PROBLEM - Each line in the material below, starting at the one with "ng serve --open" and ending at the one with "Thomas Gueutal, Bas", is to be reproduced exactly; no picture is to be copied.

MATERIAL TO PROCESS -
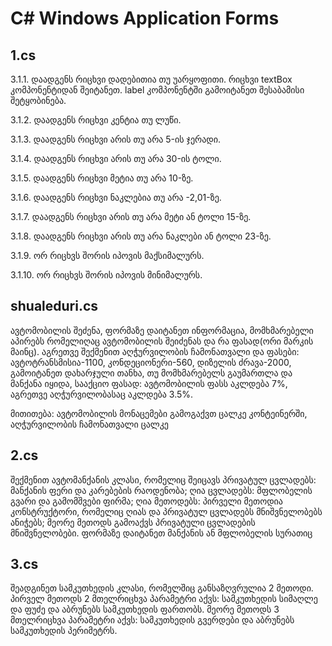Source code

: # C# Windows Application Forms
## 1.cs
3.1.1. დაადგენს რიცხვი დადებითია თუ უარყოფითი. რიცხვი textBox კომპონენტიდან შეიტანეთ.
label კომპონენტში გამოიტანეთ შესაბამისი შეტყობინება.

3.1.2. დაადგენს რიცხვი კენტია თუ ლუწი.

3.1.3. დაადგენს რიცხვი არის თუ არა 5-ის ჯერადი.

3.1.4. დაადგენს რიცხვი არის თუ არა 30-ის ტოლი.

3.1.5. დაადგენს რიცხვი მეტია თუ არა 10-ზე.

3.1.6. დაადგენს რიცხვი ნაკლებია თუ არა -2,01-ზე.

3.1.7. დაადგენს რიცხვი არის თუ არა მეტი ან ტოლი 15-ზე.

3.1.8. დაადგენს რიცხვი არის თუ არა ნაკლები ან ტოლი 23-ზე.

3.1.9. ორ რიცხვს შორის იპოვის მაქსიმალურს.

3.1.10. ორ რიცხვს შორის იპოვის მინიმალურს.

## shualeduri.cs
ავტომობილის შეძენა, ფორმაზე დაიტანეთ ინფორმაცია, მომხმარებელი აპირებს რომელიღაც ავტომობილის შეიძენას და რა ფასად(ორი მარკის მაინც).  აგრეთვე შექმენით აღჭურვილობის ჩამონათვალი და ფასები: ავტოტრანსმისია-1100, კონდეციონერი-560, დიზელის ძრავა-2000,  გამოიტანეთ დახარჯული თანხა, თუ მომხმარებელს გაუმართლა და  მანქანა იყიდა, სააქციო ფასად: ავტომობილის ფასს აკლდება 7%, აგრეთვე აღჭურვილობასაც აკლდება 3.5%.

მითითება: ავტომობილის მონაცემები გამოგაქვთ ცალკე კონტეინერში, აღჭურვილობის ჩამონათვალი ცალკე

## 2.cs
შექმენით ავტომანქანის კლასი, რომელიც შეიცავს პრივატულ ცვლადებს: მანქანის ფერი და კარებების რაოდენობა; ღია ცვლადებს: მფლობელის გვარი და გამომშვები ფირმა; ღია მეთოდებს: პირველი მეთოდია კონსტრუქტორი, რომელიც ღიას და პრივატულ ცვლადებს მნიშვნელობებს ანიჭებს; მეორე მეთოდს გამოაქვს პრივატული ცვლადების მნიშვნელობები. ფორმაზე დაიტანეთ მანქანის ან მფლობელის სურათიც

## 3.cs
შეადგინეთ სამკუთხედის კლასი, რომელშიც განსაზღვრულია 2 მეთოდი. პირველ მეთოდს 2 მთელრიცხვა პარამეტრი აქვს: სამკუთხედის სიმაღლე და ფუძე და აბრუნებს სამკუთხედის ფართობს. მეორე მეთოდს 3 მთელრიცხვა პარამეტრი აქვს: სამკუთხედის გვერდები და აბრუნებს სამკუთხედის პერიმეტრს.
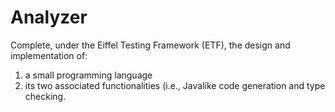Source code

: # Analyzer
Complete, under the Eiffel Testing Framework (ETF), the design and implementation of: 
1) a small programming language
2) its two associated functionalities (i.e., Javalike code generation and type checking.

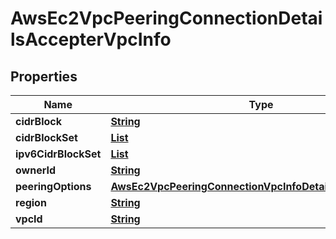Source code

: 

# AwsEc2VpcPeeringConnectionDetailsAccepterVpcInfo


## Properties

| Name | Type | Description | Notes |
|------------ | ------------- | ------------- | -------------|
|**cidrBlock** | [**String**](String.md) |  |  [optional] |
|**cidrBlockSet** | [**List**](List.md) |  |  [optional] |
|**ipv6CidrBlockSet** | [**List**](List.md) |  |  [optional] |
|**ownerId** | [**String**](String.md) |  |  [optional] |
|**peeringOptions** | [**AwsEc2VpcPeeringConnectionVpcInfoDetailsPeeringOptions**](AwsEc2VpcPeeringConnectionVpcInfoDetailsPeeringOptions.md) |  |  [optional] |
|**region** | [**String**](String.md) |  |  [optional] |
|**vpcId** | [**String**](String.md) |  |  [optional] |




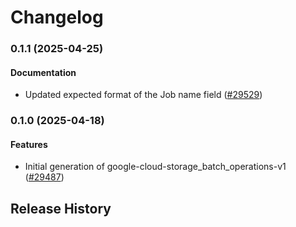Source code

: # Changelog

### 0.1.1 (2025-04-25)

#### Documentation

* Updated expected format of the Job name field ([#29529](https://github.com/googleapis/google-cloud-ruby/issues/29529)) 

### 0.1.0 (2025-04-18)

#### Features

* Initial generation of google-cloud-storage_batch_operations-v1 ([#29487](https://github.com/googleapis/google-cloud-ruby/issues/29487)) 

## Release History
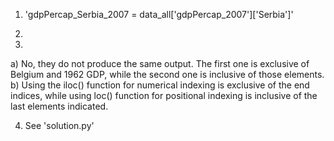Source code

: 1. 'gdpPercap_Serbia_2007 = data_all['gdpPercap_2007']['Serbia']'

2. 

3. 

a) No, they do not produce the same output. The first one is exclusive of Belgium and 1962 GDP, while the second one is inclusive of those elements. 
b) Using the iloc() function for numerical indexing is exclusive of the end indices, while using loc() function for positional indexing is inclusive of the last elements indicated.

4. See 'solution.py'
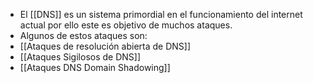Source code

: - El [[DNS]] es un sistema primordial en el funcionamiento del internet actual por ello este es objetivo de muchos ataques.
- Algunos de estos ataques son:
- [[Ataques de resolución abierta de DNS]]
- [[Ataques Sigilosos de DNS]]
- [[Ataques DNS Domain Shadowing]]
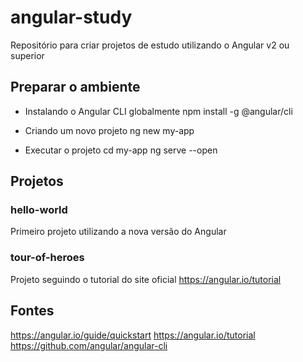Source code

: # angular-study
Repositório para criar projetos de estudo utilizando o Angular v2 ou superior

## Preparar o ambiente

- Instalando o Angular CLI globalmente
npm install -g @angular/cli

- Criando um novo projeto
ng new my-app

- Executar o projeto
cd my-app
ng serve --open

## Projetos

### hello-world
Primeiro projeto utilizando a nova versão do Angular

### tour-of-heroes
Projeto seguindo o tutorial do site oficial
https://angular.io/tutorial

## Fontes
https://angular.io/guide/quickstart
https://angular.io/tutorial
https://github.com/angular/angular-cli
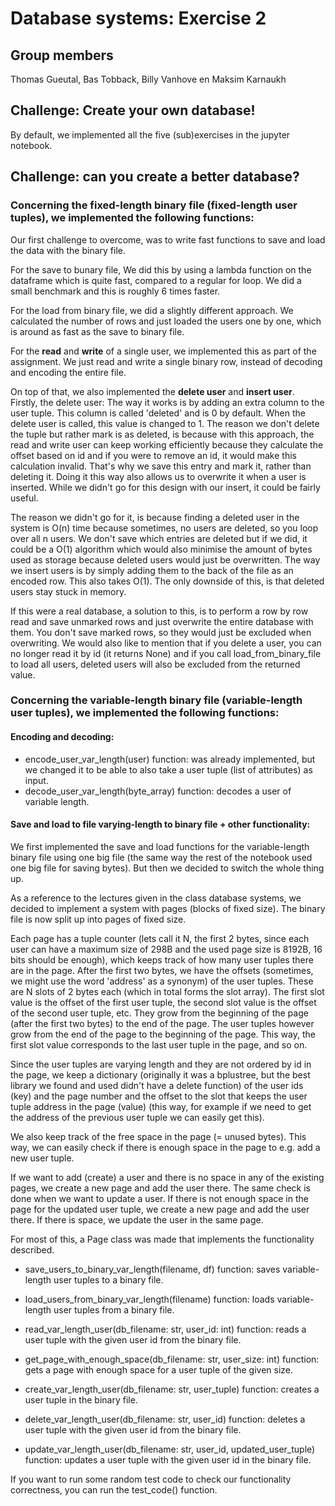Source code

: # Database systems: Exercise 2

## Group members

Thomas Gueutal, Bas Tobback, Billy Vanhove en Maksim Karnaukh

## Challenge: Create your own database!

By default, we implemented all the five (sub)exercises in the jupyter notebook.


## Challenge: can you create a better database?

### Concerning the fixed-length binary file (fixed-length user tuples), we implemented the following functions:

Our first challenge to overcome, was to write fast functions to save and load the data with the binary file. 

For the save to bunary file, We did this by using a lambda function on the dataframe which is quite fast, 
compared to a regular for loop. We did a small benchmark and this is roughly 6 times faster. 

For the load from binary file, we did a slightly different approach. 
We calculated the number of rows and just loaded the users one by one, which is around as fast as the save to binary file.

For the **read** and **write** of a single user, we implemented this as part of the assignment. We just read and write a single binary row, 
instead of decoding and encoding the entire file. 

On top of that, we also implemented the **delete user** and **insert user**. \
Firstly, the delete user: The way it works is by adding an extra column to the user tuple. This column is 
called 'deleted' and is 0 by default. When the delete user is called, this value is changed to 1. 
The reason we don't delete the tuple but rather mark is as deleted, is because with this approach, 
the read and write user can keep working efficiently because they calculate the offset based on 
id and if you were to remove an id, it would make this calculation invalid. That's why we save this 
entry and mark it, rather than deleting it. Doing it this way also allows us to overwrite it when a user 
is inserted. While we didn't go for this design with our insert, it could be fairly useful. 

The reason we didn't go for it, is because finding a deleted user in the system is O(n) time because sometimes, 
no users are deleted, so you loop over all n users. We don't save which entries are deleted but if we did, it could 
be a O(1) algorithm which would also minimise the amount of bytes used as storage because deleted users would 
just be overwritten. The way we insert users is by simply adding them to the  back of the file as an 
encoded row. This also takes O(1). The only downside of this, is that deleted users stay stuck in memory. 

If this were a real database, a solution to this, is to perform a row by row read and save unmarked rows 
and just overwrite the entire database with them. You don't save marked rows, so they would just be excluded when 
overwriting. We would also like to mention that if you delete a user, you can no longer read it by id (it returns None) 
and if you call load_from_binary_file to load all users, deleted users will also be excluded from the returned value.

### Concerning the variable-length binary file (variable-length user tuples), we implemented the following functions:

#### Encoding and decoding:

- encode_user_var_length(user) function: was already implemented, but we changed it to be able to also take a user tuple (list of attributes) as input.
- decode_user_var_length(byte_array) function: decodes a user of variable length.

#### Save and load to file varying-length to binary file + other functionality:

We first implemented the save and load functions for the variable-length binary file using one big file 
(the same way the rest of the notebook used one big file for saving bytes). But then we decided to switch the whole thing up.

As a reference to the lectures given in the class database systems, we decided to implement a system with pages (blocks of fixed size).
The binary file is now split up into pages of fixed size. 

Each page has a tuple counter (lets call it N, the first 2 bytes, since each user can have a maximum size of 298B and the used page size is 8192B, 16 bits should be enough), which keeps track of how many user tuples there are in the page.
After the first two bytes, we have the offsets (sometimes, we might use the word 'address' as a synonym) of the user tuples. These are N slots of 2 bytes each (which in total forms the slot array). The first slot value is the offset of the first user tuple, the second slot value is the offset of the second user tuple, etc.
They grow from the beginning of the page (after the first two bytes) to the end of the page.
The user tuples however grow from the end of the page to the beginning of the page. This way, the first slot value corresponds to the last user tuple in the page, and so on.

Since the user tuples are varying length and they are not ordered by id in the page, we keep a dictionary 
(originally it was a bplustree, but the best library we found and used didn't have a delete function) of the 
user ids (key) and the page number and the offset to the slot that keeps the user tuple address in the page (value)
(this way, for example if we need to get the address of the previous user tuple we can easily get this).

We also keep track of the free space in the page (= unused bytes). 
This way, we can easily check if there is enough space in the page to e.g. add a new user tuple.

If we want to add (create) a user and there is no space in any of the existing pages, we create a new page and add the user there. 
The same check is done when we want to update a user. 
If there is not enough space in the page for the updated user tuple, we create a new page and add the user there. If there is space, we update the user in the same page.

For most of this, a Page class was made that implements the functionality described.

- save_users_to_binary_var_length(filename, df) function: saves variable-length user tuples to a binary file.
- load_users_from_binary_var_length(filename) function: loads variable-length user tuples from a binary file. 

- read_var_length_user(db_filename: str, user_id: int) function: reads a user tuple with the given user id from the binary file.
- get_page_with_enough_space(db_filename: str, user_size: int) function: gets a page with enough space for a user tuple of the given size.
- create_var_length_user(db_filename: str, user_tuple) function: creates a user tuple in the binary file.
- delete_var_length_user(db_filename: str, user_id) function: deletes a user tuple with the given user id from the binary file.
- update_var_length_user(db_filename: str, user_id, updated_user_tuple) function: updates a user tuple with the given user id in the binary file.

If you want to run some random test code to check our functionality correctness, you can run the test_code() function.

ANSWER BOX -
ng serve --open

## Projetos

### hello-world
Primeiro projeto utilizando a nova versão do Angular

### tour-of-heroes
Projeto seguindo o tutorial do site oficial
https://angular.io/tutorial

## Fontes
https://angular.io/guide/quickstart
https://angular.io/tutorial
https://github.com/angular/angular-cli
Source code

: # Database systems: Exercise 2

## Group members

Thomas Gueutal, Bas Tobback, Billy Vanhove en Maksim Karnaukh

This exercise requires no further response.